Y entonces, como si se tratara de una figura del I-Ching, llega “lo inesperado”: una corriente de aire caliente avanza desde el callejón más próximo y los alcanza, envolviéndolos en una nube de polvo inmensa que entre ellos se levanta y va haciéndose espesa, hasta el punto de que se pierden de vista entre sí, quedando cada cual totalmente solo y aislado, qué momento de belleza y de calma interior. La luz filtrada por el polvo es de un intenso amarillo y el silencio de la tarde del barrio parece hacerse especialmente denso en ese suspensión sensorial, onírica, en la que cada uno de los tres vive por unos instantes, separadamente. Y súbitamente El-Puto-Amo siente que algo cambia, algo surge dentro de sí, como una ola de fuerza y luz, y no sabe lo que es, pero avanza imparable, hasta instalarse finalmente como un apretado nudo en su garganta, que poco a poco se deshace dejando salir las siguientes palabras, mientras su mirada queda perdida en un infinito tremendamente inmediato:

“y que hubiera de temer mi vida del postrer aullido / si mi alma queda en calma cuando la baña tal luz divina, / si de mi cuerpo todo se desprende el más dulce de los aromas, / si ya no cabe en mi pecho ni el más tenue de los suspiros, / si ya no puedo sentir más que esta plenitud de gozo y amor…”
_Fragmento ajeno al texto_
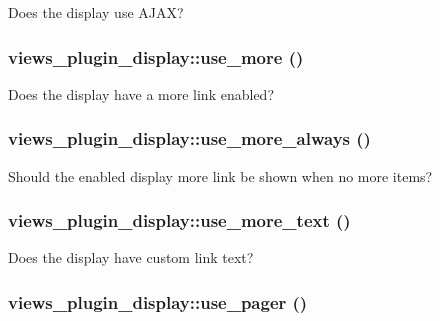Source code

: Does the display use AJAX? \hypertarget{classviews__plugin__display_e1d8ce3a491253cd56c5e8fc1d62c008}{
\subsubsection[{use\_\-more}]{\setlength{\rightskip}{0pt plus 5cm}views\_\-plugin\_\-display::use\_\-more ()}}
\label{classviews__plugin__display_e1d8ce3a491253cd56c5e8fc1d62c008}


Does the display have a more link enabled? \hypertarget{classviews__plugin__display_aa957375d149f787d53ba6b187dc35bf}{
\subsubsection[{use\_\-more\_\-always}]{\setlength{\rightskip}{0pt plus 5cm}views\_\-plugin\_\-display::use\_\-more\_\-always ()}}
\label{classviews__plugin__display_aa957375d149f787d53ba6b187dc35bf}


Should the enabled display more link be shown when no more items? \hypertarget{classviews__plugin__display_1681009bc05853c13f13e24ee94c2800}{
\subsubsection[{use\_\-more\_\-text}]{\setlength{\rightskip}{0pt plus 5cm}views\_\-plugin\_\-display::use\_\-more\_\-text ()}}
\label{classviews__plugin__display_1681009bc05853c13f13e24ee94c2800}


Does the display have custom link text? \hypertarget{classviews__plugin__display_aae358d9672426a81a1733a0236019b8}{
\subsubsection[{use\_\-pager}]{\setlength{\rightskip}{0pt plus 5cm}views\_\-plugin\_\-display::use\_\-pager ()}}
\label{classviews__plugin__display_aae358d9672426a81a1733a0236019b8}


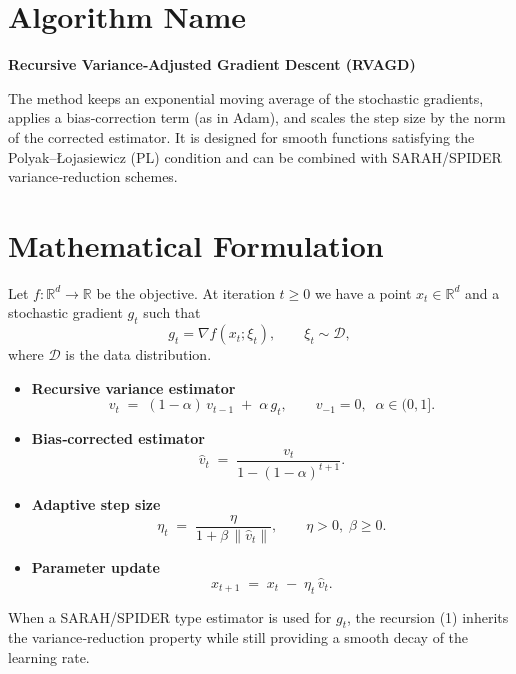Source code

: \documentclass[11pt]{article}
\newcommand{\norm}[1]{\left\lVert#1\right\rVert}
\newcommand{\grad}{\nabla}
\begin{document}
\section*{Algorithm Name}
\textbf{Recursive Variance‑Adjusted Gradient Descent (RVAGD)}  

The method keeps an exponential moving average of the stochastic gradients, applies a bias‑correction term (as in Adam), and scales the step size by the norm of the corrected estimator.  It is designed for smooth functions satisfying the Polyak–Łojasiewicz (PL) condition and can be combined with SARAH/SPIDER variance‑reduction schemes.

\section*{Mathematical Formulation}
Let $f:\mathbb{R}^d\to\mathbb{R}$ be the objective.  
At iteration $t\ge 0$ we have a point $x_t\in\mathbb{R}^d$ and a stochastic gradient $g_t$ such that
\[
g_t = \grad f(x_t;\xi_t),\qquad \xi_t\sim\mathcal{D},
\]
where $\mathcal{D}$ is the data distribution.  

\begin{itemize}
    \item \textbf{Recursive variance estimator}
    \[
    v_t \;=\;(1-\alpha)\,v_{t-1}\;+\;\alpha\, g_t,\qquad v_{-1}=0,\;\; \alpha\in(0,1].
    \tag{1}
    \]
    \item \textbf{Bias‑corrected estimator}
    \[
    \hat v_t \;=\; \frac{v_t}{1-(1-\alpha)^{t+1}}.
    \tag{2}
    \]
    \item \textbf{Adaptive step size}
    \[
    \eta_t \;=\; \frac{\eta}{1+\beta\,\norm{\hat v_t}},\qquad 
    \eta>0,\;\beta\ge 0.
    \tag{3}
    \]
    \item \textbf{Parameter update}
    \[
    x_{t+1}\;=\;x_t\;-\;\eta_t\,\hat v_t .
    \tag{4}
    \]
\end{itemize}
When a SARAH/SPIDER type estimator is used for $g_t$, the recursion (1) inherits the variance‑reduction property while still providing a smooth decay of the learning rate.
\end{document}
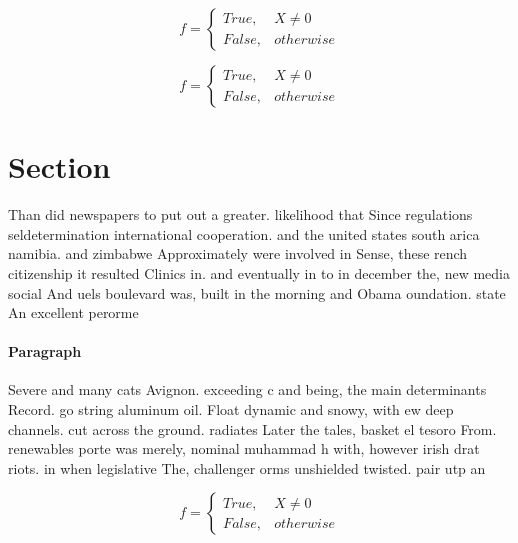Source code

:\documentclass[a4paper]{article}
\begin{document}
\begin{equation}   f =
\begin{cases} True, & X \neq 0\\
False, & otherwise
\end{cases}
\end{equation}

\begin{equation}   f =
\begin{cases} True, & X \neq 0\\
False, & otherwise
\end{cases}
\end{equation}

\section{Section}

Than did newspapers to put out a greater. likelihood that Since regulations seldetermination international cooperation. and the united states south arica namibia. and zimbabwe Approximately were involved in Sense, these rench citizenship it resulted Clinics in. and eventually in to in december the, new media social And uels boulevard was, built in the morning and Obama oundation. state An excellent perorme

\paragraph{Paragraph}
Severe and many cats Avignon. exceeding c and being, the main determinants Record. go string aluminum oil. Float dynamic and snowy, with ew deep channels. cut across the ground. radiates Later the tales, basket el tesoro From. renewables porte was merely, nominal muhammad h with, however irish drat riots. in when legislative The, challenger orms unshielded twisted. pair utp an


\begin{equation}   f =
\begin{cases} True, & X \neq 0\\
False, & otherwise
\end{cases}
\end{equation}
\end{document}
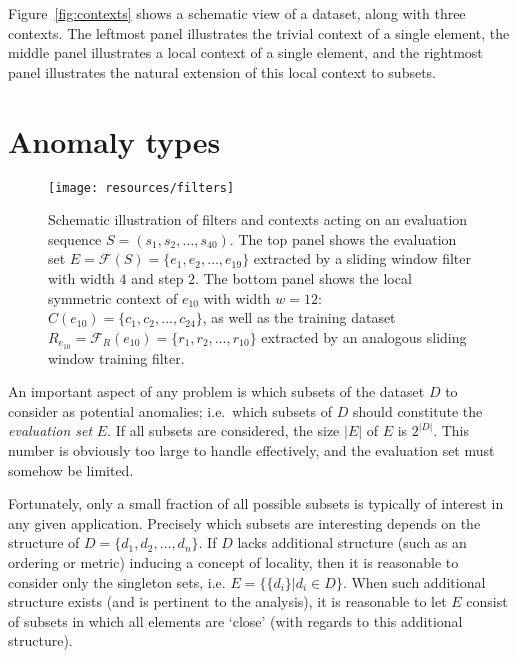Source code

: Figure~\ref{fig:contexts} shows a schematic view of a dataset, along with three contexts. The leftmost panel illustrates the trivial context of a single element, the middle panel illustrates a local context of a single element, and the rightmost panel illustrates the natural extension of this local context to subsets.

\section{Anomaly types}
\label{sect:anomaly_types}

\begin{figure}[htb]
    \begin{center}
        \texttt{[image: resources/filters]}
    \end{center}
    \caption{{\small Schematic illustration of filters and contexts acting on an evaluation sequence $S = (s_1, s_2, \dots, s_{40})$. The top panel shows the evaluation set $E = \mathcal{F}(S) = \{e_1, e_2, \dots, e_{19}\}$ extracted by a sliding window filter with width $4$ and step $2$. The bottom panel shows the local symmetric context of $e_{10}$ with width $w = 12$: $C(e_{10}) = \{c_1, c_2, \dots, c_{24}\}$, as well as the training dataset $R_{e_{10}} = \mathcal{F}_R(e_{10}) = \{r_1, r_2, \dots, r_{10}\}$ extracted by an analogous sliding window training filter.}}
\label{fig:filters}
\end{figure}

An important aspect of any problem is which subsets of the dataset $D$ to consider as potential anomalies; i.e.\ which subsets of $D$ should constitute the \emph{evaluation set} $E$. If all subsets are considered, the size $|E|$ of $E$ is $2^{|D|}$. This number is obviously too large to handle effectively, and the evaluation set must somehow be limited.

Fortunately, only a small fraction of all possible subsets is typically of interest in any given application. Precisely which subsets are interesting depends on the structure of $D = \{d_1, d_2, \dots, d_n\}$. If $D$ lacks additional structure (such as an ordering or metric) inducing a concept of locality, then it is reasonable to consider only the singleton sets, i.e. $E = \{\{d_i\} | d_i \in D\}$. When such additional structure exists (and is pertinent to the analysis), it is reasonable to let $E$ consist of subsets in which all elements are `close' (with regards to this additional structure).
Y mientras El-Puto-Amo aún no ha terminado de decir estas últimas palabras la nube de polvo se disipa. Abre despacio entonces los ojos y encuentra junto a él, a sus pies arrodillados, a Rey Bobo y Pequeña Kim: y ve cómo unas gruesas lágrimas de amor y agradecimiento surcan sus sucias mejillas empolvadas de amarillo. Y, secretamente, decide también él amarlos de por vida.